◆ Task instructions
The answer must be a bare number: the count of lines below that contain "different".

◆ Data to examine
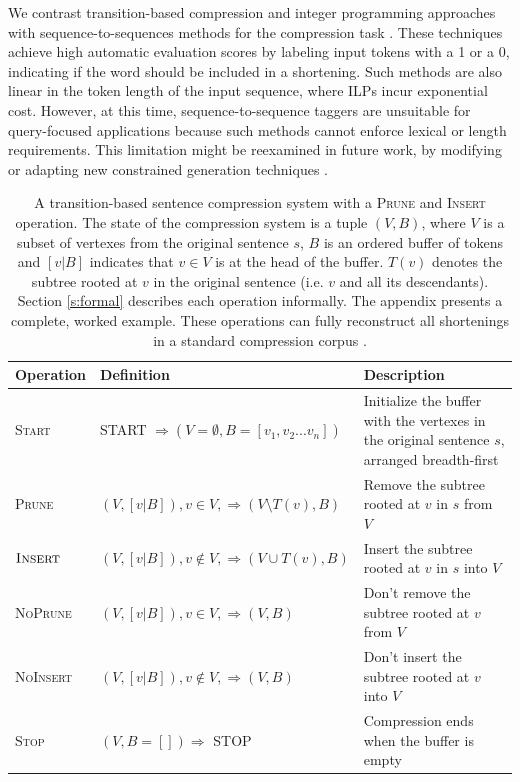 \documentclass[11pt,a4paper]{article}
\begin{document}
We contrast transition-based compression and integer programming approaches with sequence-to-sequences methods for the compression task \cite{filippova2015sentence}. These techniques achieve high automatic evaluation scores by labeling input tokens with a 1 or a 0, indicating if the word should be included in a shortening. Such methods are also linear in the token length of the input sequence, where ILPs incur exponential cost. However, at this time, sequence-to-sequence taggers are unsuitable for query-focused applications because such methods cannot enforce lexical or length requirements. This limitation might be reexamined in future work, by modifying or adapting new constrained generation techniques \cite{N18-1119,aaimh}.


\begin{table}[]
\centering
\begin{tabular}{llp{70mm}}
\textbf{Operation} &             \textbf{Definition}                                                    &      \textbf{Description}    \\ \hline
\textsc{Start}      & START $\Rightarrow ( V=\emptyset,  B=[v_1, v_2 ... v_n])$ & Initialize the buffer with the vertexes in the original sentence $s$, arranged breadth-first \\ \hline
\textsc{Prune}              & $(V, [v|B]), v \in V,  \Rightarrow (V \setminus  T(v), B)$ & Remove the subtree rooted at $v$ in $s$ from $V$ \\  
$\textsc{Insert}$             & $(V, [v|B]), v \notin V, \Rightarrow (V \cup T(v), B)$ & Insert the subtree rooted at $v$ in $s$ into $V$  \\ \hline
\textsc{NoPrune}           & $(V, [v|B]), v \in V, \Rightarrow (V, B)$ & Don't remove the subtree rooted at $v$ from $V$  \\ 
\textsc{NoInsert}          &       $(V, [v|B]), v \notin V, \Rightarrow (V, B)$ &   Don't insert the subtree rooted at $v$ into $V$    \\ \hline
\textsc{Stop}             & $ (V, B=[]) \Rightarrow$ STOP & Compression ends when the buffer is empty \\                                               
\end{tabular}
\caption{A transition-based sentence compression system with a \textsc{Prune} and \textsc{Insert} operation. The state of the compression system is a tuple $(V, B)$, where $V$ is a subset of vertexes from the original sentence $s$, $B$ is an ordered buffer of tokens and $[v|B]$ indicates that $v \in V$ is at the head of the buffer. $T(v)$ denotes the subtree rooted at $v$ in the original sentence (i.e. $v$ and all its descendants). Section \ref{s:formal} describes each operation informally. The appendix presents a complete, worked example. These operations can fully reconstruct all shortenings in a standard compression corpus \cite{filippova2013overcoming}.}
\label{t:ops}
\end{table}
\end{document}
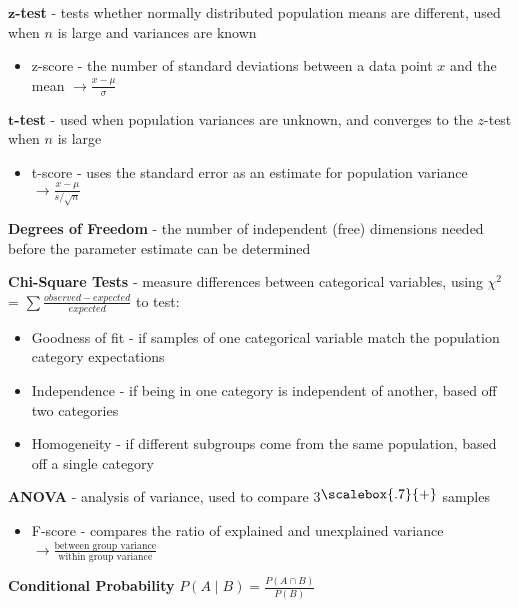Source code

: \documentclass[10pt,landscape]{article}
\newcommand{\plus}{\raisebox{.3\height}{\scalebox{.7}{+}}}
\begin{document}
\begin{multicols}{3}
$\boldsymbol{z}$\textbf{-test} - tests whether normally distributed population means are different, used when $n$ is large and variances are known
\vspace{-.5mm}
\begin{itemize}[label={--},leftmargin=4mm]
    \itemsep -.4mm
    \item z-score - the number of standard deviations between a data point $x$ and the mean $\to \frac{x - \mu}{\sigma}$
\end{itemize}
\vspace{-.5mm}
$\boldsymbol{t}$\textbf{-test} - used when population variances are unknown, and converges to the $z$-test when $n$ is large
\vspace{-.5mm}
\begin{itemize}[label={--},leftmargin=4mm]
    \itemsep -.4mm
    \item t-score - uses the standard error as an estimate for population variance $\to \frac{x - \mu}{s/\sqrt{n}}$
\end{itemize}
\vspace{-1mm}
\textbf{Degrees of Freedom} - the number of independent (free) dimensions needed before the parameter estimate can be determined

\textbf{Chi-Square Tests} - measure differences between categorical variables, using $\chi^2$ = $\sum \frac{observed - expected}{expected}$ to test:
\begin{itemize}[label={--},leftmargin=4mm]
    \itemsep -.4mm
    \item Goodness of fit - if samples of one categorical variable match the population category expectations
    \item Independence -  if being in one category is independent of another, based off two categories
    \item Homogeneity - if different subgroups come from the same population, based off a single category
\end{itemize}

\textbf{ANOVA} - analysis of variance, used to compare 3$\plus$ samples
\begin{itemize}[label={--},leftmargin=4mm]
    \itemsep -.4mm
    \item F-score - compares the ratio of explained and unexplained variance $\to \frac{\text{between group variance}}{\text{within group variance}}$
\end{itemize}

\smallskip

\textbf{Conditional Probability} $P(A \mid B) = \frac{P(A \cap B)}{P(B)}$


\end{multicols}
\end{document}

◆ Response
2